TASK REQUIREMENTS —
Your task is to print each record exactly as it reads.

Source data —

__________

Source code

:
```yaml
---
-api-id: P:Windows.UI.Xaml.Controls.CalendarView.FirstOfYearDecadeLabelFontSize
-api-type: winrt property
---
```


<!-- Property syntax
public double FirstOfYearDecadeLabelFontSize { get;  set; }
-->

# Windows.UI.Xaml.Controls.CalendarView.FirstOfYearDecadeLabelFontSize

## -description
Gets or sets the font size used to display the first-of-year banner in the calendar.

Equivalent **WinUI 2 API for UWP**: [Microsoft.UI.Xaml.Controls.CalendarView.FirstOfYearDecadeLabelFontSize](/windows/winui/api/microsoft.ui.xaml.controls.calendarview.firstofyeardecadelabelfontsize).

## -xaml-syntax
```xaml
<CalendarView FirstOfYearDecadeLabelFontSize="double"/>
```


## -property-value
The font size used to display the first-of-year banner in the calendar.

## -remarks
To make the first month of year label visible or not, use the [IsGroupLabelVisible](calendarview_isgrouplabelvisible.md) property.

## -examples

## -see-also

__________

ANSWER BOX —
Source code

:
```yaml
---
-api-id: P:Windows.UI.Xaml.Controls.CalendarView.FirstOfYearDecadeLabelFontSize
-api-type: winrt property
---
```


<!-- Property syntax
public double FirstOfYearDecadeLabelFontSize { get;  set; }
-->

# Windows.UI.Xaml.Controls.CalendarView.FirstOfYearDecadeLabelFontSize

## -description
Gets or sets the font size used to display the first-of-year banner in the calendar.

Equivalent **WinUI 2 API for UWP**: [Microsoft.UI.Xaml.Controls.CalendarView.FirstOfYearDecadeLabelFontSize](/windows/winui/api/microsoft.ui.xaml.controls.calendarview.firstofyeardecadelabelfontsize).

## -xaml-syntax
```xaml
<CalendarView FirstOfYearDecadeLabelFontSize="double"/>
```


## -property-value
The font size used to display the first-of-year banner in the calendar.

## -remarks
To make the first month of year label visible or not, use the [IsGroupLabelVisible](calendarview_isgrouplabelvisible.md) property.

## -examples

## -see-also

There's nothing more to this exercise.